Lots of Little Fires

An update by Lead Social Innovator, Joe Wilson

Last month we released the beautiful story of Rainbow Hub Waikato and this has received such beautiful and heart warning responses from across our community.

The video has enabled the team at RBH Waikato to engage in a safe and welcoming way to their current and new community members at a time where the social climate around the rainbow community has been incredibly turbulent.  Feeling seen, valued and supported through Lots of Little Fires and the WWP has demonstrated what active allyship looks like and has opened the door for further support from across our wider society.

Last month also saw us film and interview the awesome people who shared their stories with us last year for our one-year reflections story.

This was such an affirming experience for both Murdoch and myself hearing the beautiful and meaningful words of gratitude and support the crew shared with us about our kaupapa. What really came through is the importance of having a platform to tell the stories of our grassroots community that show what is really happening for people and in a real way that shows the beauty in what people do to make a difference. It was also so cool for a few of our little fires people to meet each other in passing during the day of interviews and share their experiences and kaupapa.

We cannot wait to release this story next week and we feel so humbled to share the beautiful words of gratitude and support of the people who have told their stories so far. They all speak to the strength of our kaupapa and to the beneficial impact and outcomes that have come as a direct result of telling and sharing their stories through LOLF.

We are grateful beyond words to all those who have stepped up and bravely enabled us to do what we do by sharing their stories with vulnerability, trust and authenticity. Thank you.

This week we were set back on filming our next two stories as poor Murdoch finally fell victim to the dreaded covid.  However, this has not stopped us though and we have rescheduled both to still be captured this month.

The next two stories look at the incredible community driven hauora kaupapa of Te Toi Ora that delivers Marae based health and medical support in four rural Marae across the Waikato district. This kaupapa is thriving and through it a kaumatua group has developed which has been a lifeline to so many isolated kaumatua in rural communities who now benefit from kai cooking classes, mara kai, day trips out, talks on health and so much more. This story is so awesome and is led by incredible heart led visionaries, mana whenua, who really are at the heart of this transformational mahi.

Following this story we will be sharing the story of Tom Hunt, a leading youth worker at Western Community Centre. He will be sharing his mahi, heart and how he feels about the future of funding and support of grassroots youth work amidst the current political climate.
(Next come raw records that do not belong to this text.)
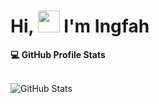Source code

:<h1>Hi, <img src="https://media.giphy.com/media/hvRJCLFzcasrR4ia7z/giphy.gif" width="35">  I'm Ingfah</h1>
  
  <summary><b>💻 GitHub Profile Stats</b></summary>
  <br/>

![GitHub Stats](https://github-readme-stats.vercel.app/api?username=OX-TOPIS&theme=radical&show_icons=true&text_color=ffffff)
Through LOLF we are always sharing the positive kaupapa and people in our communities who are proactively being the change we want to see. Sadly however, right now there is more need than ever to elevate and share their wisdom and frontline perspective to best inform policy and funding so that they are supported properly and enabled to deliver the ongoing mahi that will always be needed in our inherently inequitable society. This is at the heart of our why and therefore the stories we follow hope to raise awareness as well as inspire change across our society through sharing perspectives.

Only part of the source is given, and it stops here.